Le moment est venu de prendre par­ti.
Je décrète la fin de la tié­deur.
J’interdis que s’écoule une minute de plus
de petits rires ner­veux, de huées.

Rangez-vous par ici les par­ti­sans
du ciel mati­nal. Les noc­turnes,
enclins comme tou­jours à n’être per­sonne
– à être tout -, repliez-vous ou dis­per­sez-vous.

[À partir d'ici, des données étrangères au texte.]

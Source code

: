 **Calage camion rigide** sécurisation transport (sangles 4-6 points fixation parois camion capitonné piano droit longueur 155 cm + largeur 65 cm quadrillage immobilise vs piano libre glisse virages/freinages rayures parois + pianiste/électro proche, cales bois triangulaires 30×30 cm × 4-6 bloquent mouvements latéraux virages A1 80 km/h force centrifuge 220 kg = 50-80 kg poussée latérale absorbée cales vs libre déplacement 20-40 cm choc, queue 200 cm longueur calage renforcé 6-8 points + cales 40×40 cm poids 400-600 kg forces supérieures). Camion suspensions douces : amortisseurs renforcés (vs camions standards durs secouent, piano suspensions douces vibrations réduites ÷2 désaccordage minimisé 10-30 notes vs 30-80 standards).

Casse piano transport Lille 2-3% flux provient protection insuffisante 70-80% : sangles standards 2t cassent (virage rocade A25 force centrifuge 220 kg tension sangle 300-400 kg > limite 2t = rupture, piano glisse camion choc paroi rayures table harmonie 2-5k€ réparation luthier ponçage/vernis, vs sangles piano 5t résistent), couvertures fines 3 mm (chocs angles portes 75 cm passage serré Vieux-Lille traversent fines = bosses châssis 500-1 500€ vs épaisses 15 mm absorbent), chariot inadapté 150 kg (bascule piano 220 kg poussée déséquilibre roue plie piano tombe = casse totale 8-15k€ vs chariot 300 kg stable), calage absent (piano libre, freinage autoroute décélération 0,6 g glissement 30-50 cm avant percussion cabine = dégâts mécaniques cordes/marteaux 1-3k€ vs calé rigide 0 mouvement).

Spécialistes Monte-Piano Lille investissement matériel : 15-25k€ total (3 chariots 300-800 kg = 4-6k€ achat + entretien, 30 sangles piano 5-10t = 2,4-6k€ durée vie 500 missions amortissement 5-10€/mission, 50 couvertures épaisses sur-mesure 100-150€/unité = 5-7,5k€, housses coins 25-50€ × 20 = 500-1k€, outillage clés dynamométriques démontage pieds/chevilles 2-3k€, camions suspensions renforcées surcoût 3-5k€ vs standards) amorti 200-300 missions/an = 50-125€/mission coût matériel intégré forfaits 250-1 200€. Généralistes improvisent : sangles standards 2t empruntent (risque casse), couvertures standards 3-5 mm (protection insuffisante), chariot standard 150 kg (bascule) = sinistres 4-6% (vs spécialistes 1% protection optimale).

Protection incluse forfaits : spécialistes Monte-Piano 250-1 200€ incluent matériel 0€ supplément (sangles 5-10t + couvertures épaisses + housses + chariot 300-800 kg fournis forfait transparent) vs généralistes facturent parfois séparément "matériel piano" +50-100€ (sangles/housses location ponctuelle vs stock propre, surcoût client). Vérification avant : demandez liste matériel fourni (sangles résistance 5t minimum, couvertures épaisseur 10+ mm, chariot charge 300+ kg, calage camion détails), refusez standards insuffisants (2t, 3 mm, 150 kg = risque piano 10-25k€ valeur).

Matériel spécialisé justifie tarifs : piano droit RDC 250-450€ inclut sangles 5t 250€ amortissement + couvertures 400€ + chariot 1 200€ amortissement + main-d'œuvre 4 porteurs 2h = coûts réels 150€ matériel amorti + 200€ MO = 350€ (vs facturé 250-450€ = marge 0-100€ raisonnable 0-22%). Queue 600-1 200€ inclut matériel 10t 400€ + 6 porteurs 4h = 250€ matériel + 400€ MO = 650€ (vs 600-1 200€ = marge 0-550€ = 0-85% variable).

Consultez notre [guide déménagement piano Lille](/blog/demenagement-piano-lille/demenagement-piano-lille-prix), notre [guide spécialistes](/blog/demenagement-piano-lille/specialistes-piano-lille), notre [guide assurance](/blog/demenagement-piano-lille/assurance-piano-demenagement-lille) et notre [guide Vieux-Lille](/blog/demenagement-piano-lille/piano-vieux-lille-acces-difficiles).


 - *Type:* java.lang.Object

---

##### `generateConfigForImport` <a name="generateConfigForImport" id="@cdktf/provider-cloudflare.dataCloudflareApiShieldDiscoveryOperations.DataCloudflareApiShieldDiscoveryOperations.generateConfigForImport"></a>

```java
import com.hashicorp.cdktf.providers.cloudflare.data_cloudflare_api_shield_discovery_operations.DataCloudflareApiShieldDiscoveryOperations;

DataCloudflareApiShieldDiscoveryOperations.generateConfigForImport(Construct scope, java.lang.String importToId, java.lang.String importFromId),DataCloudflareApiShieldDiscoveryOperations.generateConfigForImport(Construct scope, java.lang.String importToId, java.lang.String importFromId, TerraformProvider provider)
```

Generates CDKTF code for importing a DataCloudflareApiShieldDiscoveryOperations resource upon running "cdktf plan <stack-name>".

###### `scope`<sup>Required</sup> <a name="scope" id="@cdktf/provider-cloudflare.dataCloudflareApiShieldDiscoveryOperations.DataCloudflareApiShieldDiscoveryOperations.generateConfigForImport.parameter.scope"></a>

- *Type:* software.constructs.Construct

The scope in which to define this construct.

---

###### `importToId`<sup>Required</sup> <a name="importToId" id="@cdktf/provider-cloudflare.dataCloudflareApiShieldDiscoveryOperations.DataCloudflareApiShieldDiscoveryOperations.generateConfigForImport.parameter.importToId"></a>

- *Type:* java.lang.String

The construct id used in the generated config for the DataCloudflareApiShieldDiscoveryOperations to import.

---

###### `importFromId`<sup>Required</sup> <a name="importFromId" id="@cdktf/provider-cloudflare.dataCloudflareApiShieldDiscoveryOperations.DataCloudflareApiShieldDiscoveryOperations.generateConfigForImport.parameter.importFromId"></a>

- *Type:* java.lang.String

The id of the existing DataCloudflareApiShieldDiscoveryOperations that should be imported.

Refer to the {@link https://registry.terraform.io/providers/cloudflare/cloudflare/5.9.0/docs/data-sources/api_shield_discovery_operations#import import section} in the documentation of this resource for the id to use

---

D’un côté le café, les cho­co­lats,
la ciga­rette ; de l’autre les cuillères,
la brosse à dents, le par­fum.

La vir­gule contre le point. La mer ou le marbre.
L’air ou les cahiers qua­drillés.
J’exige des mono­syl­labes, pas des doutes.

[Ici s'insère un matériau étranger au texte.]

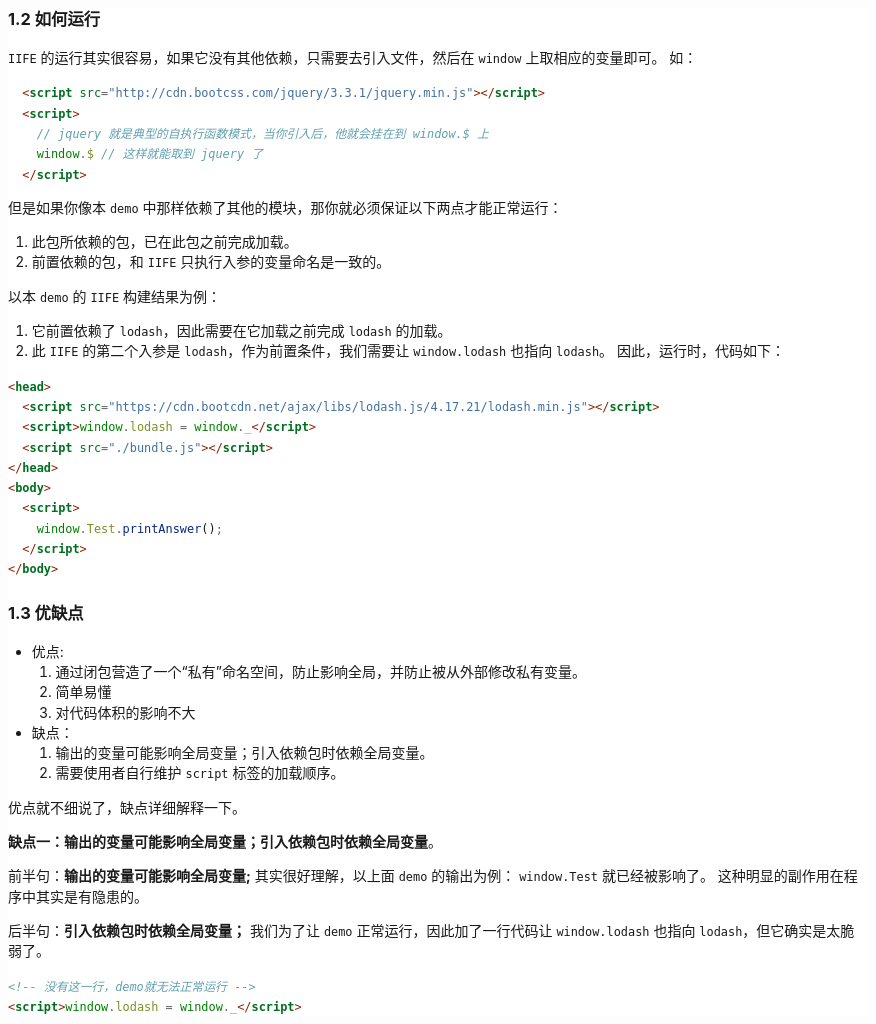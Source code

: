 ### 1.2 如何运行

`IIFE` 的运行其实很容易，如果它没有其他依赖，只需要去引入文件，然后在 `window` 上取相应的变量即可。
如：

```html
  <script src="http://cdn.bootcss.com/jquery/3.3.1/jquery.min.js"></script>
  <script> 
    // jquery 就是典型的自执行函数模式，当你引入后，他就会挂在到 window.$ 上
    window.$ // 这样就能取到 jquery 了
  </script>
```

但是如果你像本 `demo` 中那样依赖了其他的模块，那你就必须保证以下两点才能正常运行：

1. 此包所依赖的包，已在此包之前完成加载。
2. 前置依赖的包，和 `IIFE` 只执行入参的变量命名是一致的。

以本 `demo` 的 `IIFE` 构建结果为例：

1. 它前置依赖了 `lodash`，因此需要在它加载之前完成 `lodash` 的加载。
2. 此 `IIFE` 的第二个入参是 `lodash`，作为前置条件，我们需要让 `window.lodash` 也指向 `lodash`。
   因此，运行时，代码如下：

```html
<head>
  <script src="https://cdn.bootcdn.net/ajax/libs/lodash.js/4.17.21/lodash.min.js"></script>
  <script>window.lodash = window._</script>  
  <script src="./bundle.js"></script>
</head>
<body>
  <script>
    window.Test.printAnswer();
  </script>
</body>
```

### 1.3 优缺点

- 优点:
  1. 通过闭包营造了一个“私有”命名空间，防止影响全局，并防止被从外部修改私有变量。
  2. 简单易懂
  3. 对代码体积的影响不大
- 缺点：
  1. 输出的变量可能影响全局变量；引入依赖包时依赖全局变量。
  2. 需要使用者自行维护 `script` 标签的加载顺序。

优点就不细说了，缺点详细解释一下。

**缺点一：输出的变量可能影响全局变量；引入依赖包时依赖全局变量**。

前半句：**输出的变量可能影响全局变量;** 其实很好理解，以上面 `demo` 的输出为例： `window.Test` 就已经被影响了。
这种明显的副作用在程序中其实是有隐患的。

后半句：**引入依赖包时依赖全局变量；** 我们为了让 `demo` 正常运行，因此加了一行代码让 `window.lodash` 也指向 `lodash`，但它确实是太脆弱了。

```html
<!-- 没有这一行，demo就无法正常运行 -->
<script>window.lodash = window._</script>
```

Luigi Amara m’a plu pour ses for­mules (pas gra­tuites, il ne faut pas croire : la langue et la pen­sée y sont mises sur la sel­lette). Le poème « Nu)n(ca » pro­pose d’emblée un titre qui joue sur deux mots : nun­ca (jamais) et nuca (nuque). De plus, les paren­thèses qui encadrent le n cen­tral sont à l’inverse de la norme typo­gra­phique. Galopin ! Le poème débute de la sorte : « Tourner le dos à tout : /​ ça /​ c’est avoir du style. /​ Ne pas cla­quer la porte, ne pas /​ s’échapper à grandes enjam­bées théâ­trales, /​ sim­ple­ment se retour­ner. » On com­prend la poly­sé­mie sug­gé­rée par le titre.  Dans « A pied », ceci : « Se lais­ser aller. /​ Ne se fier à rien sauf /​ à la sen­sa­tion du mou­ve­ment. » et « Se rendre au ver­tige /​ de l’horizon. ». Fulgurance de la for­mule, vous dis-je ! « Le chas­seur de fis­sures » m’a mis à l’esprit cette phrase somp­tueuse de Pascal Quignard : « Je ne cherche que des pen­sées qui tremblent. ». Qu’on juge des cor­res­pon­dances poten­tiel­le­ment fra­giles que j’établis : « Seule la lumière habille les murs /​ de la chambre vide /​/​  [… ] Je cherche l’erreur et la fente. Je suis chas­seurs de fis­sures, /​ de petits pas­sages, de signaux, /​ vers des mondes ombreux. /​/​ […] Je cherche l’erreur dans le lisse, /​ le fra­cas d’un point /​ dans l’abîme blanc. »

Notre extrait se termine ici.